'''
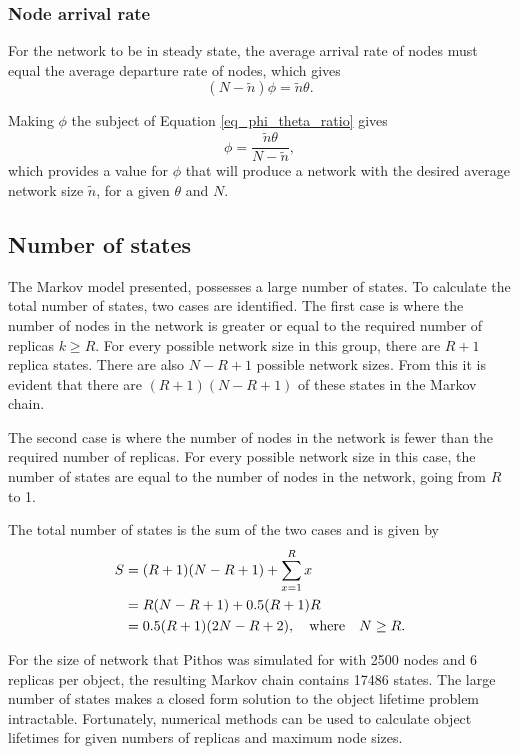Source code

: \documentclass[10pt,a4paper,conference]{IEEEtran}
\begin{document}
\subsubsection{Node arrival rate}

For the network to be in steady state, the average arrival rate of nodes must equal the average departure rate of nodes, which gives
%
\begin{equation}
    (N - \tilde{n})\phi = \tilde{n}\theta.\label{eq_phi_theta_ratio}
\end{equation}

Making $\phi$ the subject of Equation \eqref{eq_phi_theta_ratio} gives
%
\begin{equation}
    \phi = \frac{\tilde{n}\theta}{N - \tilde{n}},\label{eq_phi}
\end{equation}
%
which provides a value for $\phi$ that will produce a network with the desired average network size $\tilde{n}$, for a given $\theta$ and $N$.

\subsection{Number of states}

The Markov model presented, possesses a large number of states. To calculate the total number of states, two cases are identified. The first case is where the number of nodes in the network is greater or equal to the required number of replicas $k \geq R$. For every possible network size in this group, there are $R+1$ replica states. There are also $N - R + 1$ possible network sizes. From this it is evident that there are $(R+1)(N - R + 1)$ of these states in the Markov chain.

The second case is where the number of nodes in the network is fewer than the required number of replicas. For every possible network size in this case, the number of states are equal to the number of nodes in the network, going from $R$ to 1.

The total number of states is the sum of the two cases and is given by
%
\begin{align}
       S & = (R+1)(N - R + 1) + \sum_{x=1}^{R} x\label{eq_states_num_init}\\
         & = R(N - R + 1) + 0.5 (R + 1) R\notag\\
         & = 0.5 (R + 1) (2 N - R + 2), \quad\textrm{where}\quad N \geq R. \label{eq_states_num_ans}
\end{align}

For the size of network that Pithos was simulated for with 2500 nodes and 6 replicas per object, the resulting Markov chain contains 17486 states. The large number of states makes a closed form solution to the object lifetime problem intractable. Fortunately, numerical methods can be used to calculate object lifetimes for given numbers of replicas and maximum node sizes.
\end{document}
'''
'''
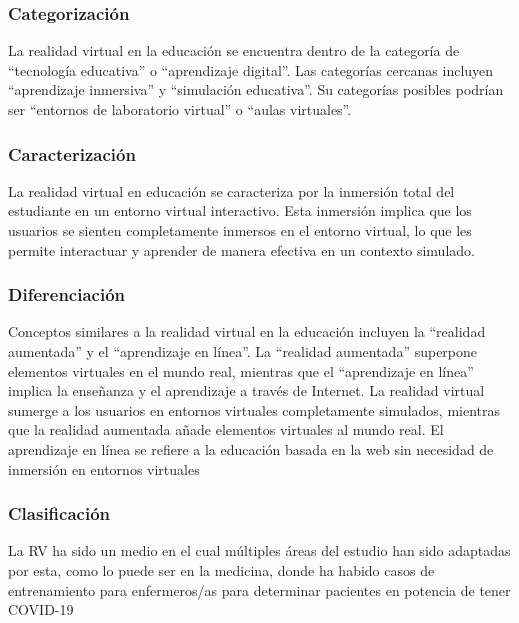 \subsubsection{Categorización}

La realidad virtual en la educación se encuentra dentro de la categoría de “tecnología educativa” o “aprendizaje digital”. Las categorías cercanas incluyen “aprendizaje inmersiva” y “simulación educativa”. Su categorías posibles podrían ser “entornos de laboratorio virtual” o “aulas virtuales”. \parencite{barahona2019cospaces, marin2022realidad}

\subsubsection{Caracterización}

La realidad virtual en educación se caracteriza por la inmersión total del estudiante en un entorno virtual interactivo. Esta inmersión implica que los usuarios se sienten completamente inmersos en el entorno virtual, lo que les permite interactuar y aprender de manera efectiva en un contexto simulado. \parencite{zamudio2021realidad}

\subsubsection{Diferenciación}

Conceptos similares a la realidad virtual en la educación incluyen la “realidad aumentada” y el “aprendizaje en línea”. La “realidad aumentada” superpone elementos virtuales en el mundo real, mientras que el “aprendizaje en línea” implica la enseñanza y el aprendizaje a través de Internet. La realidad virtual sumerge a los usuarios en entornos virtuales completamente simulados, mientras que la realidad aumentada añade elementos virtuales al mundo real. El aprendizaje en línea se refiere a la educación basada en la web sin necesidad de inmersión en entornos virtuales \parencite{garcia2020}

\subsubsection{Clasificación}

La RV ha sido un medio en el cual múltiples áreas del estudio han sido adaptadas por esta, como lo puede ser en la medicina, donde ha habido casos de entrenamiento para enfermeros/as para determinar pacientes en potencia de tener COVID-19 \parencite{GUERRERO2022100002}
'''
TASK INSTRUCTIONS
Print exactly, with no pictures, the lines above from the one that holds "Source code" through the one that holds "S & = (R+1)(N - R", both of them included.

RESPONSE AREA
Source code

: \documentclass[10pt,a4paper,conference]{IEEEtran}
\begin{document}
\subsubsection{Node arrival rate}

For the network to be in steady state, the average arrival rate of nodes must equal the average departure rate of nodes, which gives
%
\begin{equation}
    (N - \tilde{n})\phi = \tilde{n}\theta.\label{eq_phi_theta_ratio}
\end{equation}

Making $\phi$ the subject of Equation \eqref{eq_phi_theta_ratio} gives
%
\begin{equation}
    \phi = \frac{\tilde{n}\theta}{N - \tilde{n}},\label{eq_phi}
\end{equation}
%
which provides a value for $\phi$ that will produce a network with the desired average network size $\tilde{n}$, for a given $\theta$ and $N$.

\subsection{Number of states}

The Markov model presented, possesses a large number of states. To calculate the total number of states, two cases are identified. The first case is where the number of nodes in the network is greater or equal to the required number of replicas $k \geq R$. For every possible network size in this group, there are $R+1$ replica states. There are also $N - R + 1$ possible network sizes. From this it is evident that there are $(R+1)(N - R + 1)$ of these states in the Markov chain.

The second case is where the number of nodes in the network is fewer than the required number of replicas. For every possible network size in this case, the number of states are equal to the number of nodes in the network, going from $R$ to 1.

The total number of states is the sum of the two cases and is given by
%
\begin{align}
       S & = (R+1)(N - R + 1) + \sum_{x=1}^{R} x\label{eq_states_num_init}\\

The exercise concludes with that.